This could bring benefits similar to how granting access to the data on your phone allows apps to offer tailored services, like delivering a pizza to your precise location. By agreeing to share electricity data it could open the door to new potential technology offerings.

Maisey suggests this may manifest in services that quickly and automatically switch customers between suppliers as rapidly as every half hour to get the best deal, or in services that switch them to suppliers with the most renewable generation in action on any given day.

As with anything driven by data, cybersecurity will consequently become an important part in the world of electricity, by protecting individuals’ and organisations’ information. A central authority that can approve or revoke third-party’s access to data could prove more secure than spreading control of data across multiple businesses, by decreasing the number of potential points of penetration that unauthorised parties could breach and steal data from.

Blockchain technologies will also have the potential to be transformational for the industry as well as a further force for decentralisation. Distributed platforms like blockchain are maintained by all participants without a central authority, so they can execute millions of transactions very quickly and for a very low cost.
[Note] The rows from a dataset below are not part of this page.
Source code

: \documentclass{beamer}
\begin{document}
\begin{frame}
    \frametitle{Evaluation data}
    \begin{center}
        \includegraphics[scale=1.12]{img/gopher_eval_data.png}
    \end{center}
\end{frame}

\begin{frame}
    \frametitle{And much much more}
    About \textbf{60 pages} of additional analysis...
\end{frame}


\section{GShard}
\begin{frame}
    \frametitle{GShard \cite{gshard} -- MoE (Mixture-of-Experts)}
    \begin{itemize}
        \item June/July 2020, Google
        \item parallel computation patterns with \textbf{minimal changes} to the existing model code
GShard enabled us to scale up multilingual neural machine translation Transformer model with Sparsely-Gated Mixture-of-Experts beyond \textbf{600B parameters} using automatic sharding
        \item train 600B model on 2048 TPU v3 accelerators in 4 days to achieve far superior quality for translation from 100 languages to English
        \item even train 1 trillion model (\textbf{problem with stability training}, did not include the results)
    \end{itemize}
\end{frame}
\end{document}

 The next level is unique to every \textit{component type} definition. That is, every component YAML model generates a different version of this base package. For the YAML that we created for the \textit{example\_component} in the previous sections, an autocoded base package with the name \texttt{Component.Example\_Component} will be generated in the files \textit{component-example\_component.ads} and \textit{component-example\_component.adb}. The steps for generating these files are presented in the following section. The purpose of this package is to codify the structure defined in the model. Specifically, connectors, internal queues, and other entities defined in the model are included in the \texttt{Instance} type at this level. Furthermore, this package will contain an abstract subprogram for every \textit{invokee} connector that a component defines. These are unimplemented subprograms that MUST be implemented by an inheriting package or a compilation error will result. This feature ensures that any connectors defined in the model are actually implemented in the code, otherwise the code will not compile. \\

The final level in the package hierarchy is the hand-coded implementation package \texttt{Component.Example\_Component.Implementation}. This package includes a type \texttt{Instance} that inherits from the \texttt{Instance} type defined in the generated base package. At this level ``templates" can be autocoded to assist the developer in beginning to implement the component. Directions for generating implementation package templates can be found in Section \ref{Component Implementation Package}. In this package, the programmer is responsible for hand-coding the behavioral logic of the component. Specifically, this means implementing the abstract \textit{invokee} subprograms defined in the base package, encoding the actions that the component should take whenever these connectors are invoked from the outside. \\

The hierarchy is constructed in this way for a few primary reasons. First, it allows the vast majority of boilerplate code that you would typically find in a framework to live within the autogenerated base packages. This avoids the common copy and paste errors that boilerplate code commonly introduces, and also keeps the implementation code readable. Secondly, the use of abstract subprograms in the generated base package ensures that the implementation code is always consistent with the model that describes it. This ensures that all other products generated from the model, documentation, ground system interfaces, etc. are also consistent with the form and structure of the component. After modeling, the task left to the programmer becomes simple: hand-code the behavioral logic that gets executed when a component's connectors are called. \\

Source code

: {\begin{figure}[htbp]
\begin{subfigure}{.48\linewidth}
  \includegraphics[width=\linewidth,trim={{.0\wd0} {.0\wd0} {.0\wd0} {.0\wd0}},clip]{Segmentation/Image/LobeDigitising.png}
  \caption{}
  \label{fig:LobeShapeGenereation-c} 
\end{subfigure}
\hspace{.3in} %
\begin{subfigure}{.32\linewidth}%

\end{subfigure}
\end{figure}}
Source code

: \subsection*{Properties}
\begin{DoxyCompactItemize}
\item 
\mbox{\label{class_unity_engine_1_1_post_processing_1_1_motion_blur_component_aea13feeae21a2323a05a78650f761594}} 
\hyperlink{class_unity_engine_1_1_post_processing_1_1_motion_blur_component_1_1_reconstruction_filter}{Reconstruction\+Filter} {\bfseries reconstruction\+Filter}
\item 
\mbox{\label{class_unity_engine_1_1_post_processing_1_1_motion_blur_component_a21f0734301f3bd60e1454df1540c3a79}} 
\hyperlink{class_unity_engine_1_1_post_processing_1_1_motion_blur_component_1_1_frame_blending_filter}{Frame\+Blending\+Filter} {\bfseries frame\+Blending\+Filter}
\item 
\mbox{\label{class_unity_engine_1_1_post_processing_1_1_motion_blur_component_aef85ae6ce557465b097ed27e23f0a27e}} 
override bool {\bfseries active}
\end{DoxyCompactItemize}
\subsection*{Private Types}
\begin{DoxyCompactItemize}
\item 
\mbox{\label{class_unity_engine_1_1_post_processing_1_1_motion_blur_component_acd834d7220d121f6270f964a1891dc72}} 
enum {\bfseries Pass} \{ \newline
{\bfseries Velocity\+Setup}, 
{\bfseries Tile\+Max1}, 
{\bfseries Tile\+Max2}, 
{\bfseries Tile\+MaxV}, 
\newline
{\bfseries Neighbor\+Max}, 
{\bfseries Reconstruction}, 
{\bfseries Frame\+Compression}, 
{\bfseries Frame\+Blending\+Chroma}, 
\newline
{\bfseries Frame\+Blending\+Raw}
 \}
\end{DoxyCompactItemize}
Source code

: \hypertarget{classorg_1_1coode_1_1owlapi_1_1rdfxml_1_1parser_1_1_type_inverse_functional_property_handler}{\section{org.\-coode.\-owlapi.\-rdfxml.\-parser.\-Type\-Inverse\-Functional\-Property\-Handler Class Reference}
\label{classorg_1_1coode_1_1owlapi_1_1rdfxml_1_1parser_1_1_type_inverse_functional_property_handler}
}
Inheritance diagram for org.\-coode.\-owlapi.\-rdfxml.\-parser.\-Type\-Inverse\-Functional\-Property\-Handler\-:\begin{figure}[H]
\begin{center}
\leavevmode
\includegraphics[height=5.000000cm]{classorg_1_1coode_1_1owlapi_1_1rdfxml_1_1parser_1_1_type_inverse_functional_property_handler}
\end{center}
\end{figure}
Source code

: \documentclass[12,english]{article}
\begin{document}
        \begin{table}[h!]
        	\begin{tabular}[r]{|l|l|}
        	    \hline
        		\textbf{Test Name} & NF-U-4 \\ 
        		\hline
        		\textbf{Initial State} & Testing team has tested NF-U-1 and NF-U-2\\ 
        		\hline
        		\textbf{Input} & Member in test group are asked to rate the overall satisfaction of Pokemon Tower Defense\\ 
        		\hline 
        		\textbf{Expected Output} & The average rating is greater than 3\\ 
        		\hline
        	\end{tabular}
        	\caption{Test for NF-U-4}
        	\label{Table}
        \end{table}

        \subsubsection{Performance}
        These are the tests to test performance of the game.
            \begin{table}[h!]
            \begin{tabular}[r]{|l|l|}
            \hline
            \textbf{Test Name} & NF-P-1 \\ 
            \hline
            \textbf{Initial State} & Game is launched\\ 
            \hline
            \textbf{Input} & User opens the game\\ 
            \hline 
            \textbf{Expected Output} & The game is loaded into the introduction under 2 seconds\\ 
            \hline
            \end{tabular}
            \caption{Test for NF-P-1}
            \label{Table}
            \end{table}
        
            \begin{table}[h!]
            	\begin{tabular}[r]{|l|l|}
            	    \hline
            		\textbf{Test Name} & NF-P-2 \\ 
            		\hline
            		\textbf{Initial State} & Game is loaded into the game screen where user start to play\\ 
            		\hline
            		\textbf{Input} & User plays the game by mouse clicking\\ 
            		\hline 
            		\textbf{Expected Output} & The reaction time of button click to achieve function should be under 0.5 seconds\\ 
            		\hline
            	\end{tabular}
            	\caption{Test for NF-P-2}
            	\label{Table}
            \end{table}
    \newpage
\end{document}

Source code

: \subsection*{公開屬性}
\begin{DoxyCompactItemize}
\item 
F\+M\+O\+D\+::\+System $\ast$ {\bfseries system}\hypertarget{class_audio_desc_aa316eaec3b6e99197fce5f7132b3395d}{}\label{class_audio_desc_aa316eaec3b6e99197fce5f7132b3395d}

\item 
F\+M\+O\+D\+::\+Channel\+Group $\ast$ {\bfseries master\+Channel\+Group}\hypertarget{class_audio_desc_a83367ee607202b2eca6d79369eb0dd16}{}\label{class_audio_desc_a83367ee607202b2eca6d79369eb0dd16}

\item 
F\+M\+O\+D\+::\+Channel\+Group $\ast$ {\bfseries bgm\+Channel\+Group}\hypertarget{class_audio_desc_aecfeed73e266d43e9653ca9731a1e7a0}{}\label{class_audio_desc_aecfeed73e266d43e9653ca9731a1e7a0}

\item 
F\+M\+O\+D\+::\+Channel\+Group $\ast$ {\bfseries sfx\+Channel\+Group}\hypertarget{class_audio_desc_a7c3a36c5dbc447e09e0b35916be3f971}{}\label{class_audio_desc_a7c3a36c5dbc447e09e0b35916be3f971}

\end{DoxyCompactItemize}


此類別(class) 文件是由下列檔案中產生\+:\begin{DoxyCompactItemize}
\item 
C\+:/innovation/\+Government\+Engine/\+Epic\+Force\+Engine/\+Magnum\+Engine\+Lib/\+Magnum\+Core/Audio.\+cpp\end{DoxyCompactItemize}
In the case of electricity, this could allow even the smallest electricity generator to send electricity to the grid, or in a fully decentralised system, to peers on a local system.

What is certain is technology and data have the power to rapidly transform the electricity system. Together they can enable more accurate forecasting of demand and generation, begin to structure and organise the growing numbers of decentralised sources, and ultimately help bring order to a rapidly changing system.

The potential is great, but so is the question it raises: is the grid – at nearly 100 years old – fit to support this?


From the gridiron into the future

Nearly 100 years ago a small group of people hoisted up a pylon and set in motion one of the most dramatic transformations this country has ever seen. But the journey that began on that Saturday morning in Scotland and brings us to today’s sprawling, complex system is not a linear one.

It is only with the benefit of hindsight we can map out how Charles Merz, Stanley Baldwin and the rogue engineers of the CEB managed to build a grid that integrated electricity across the country.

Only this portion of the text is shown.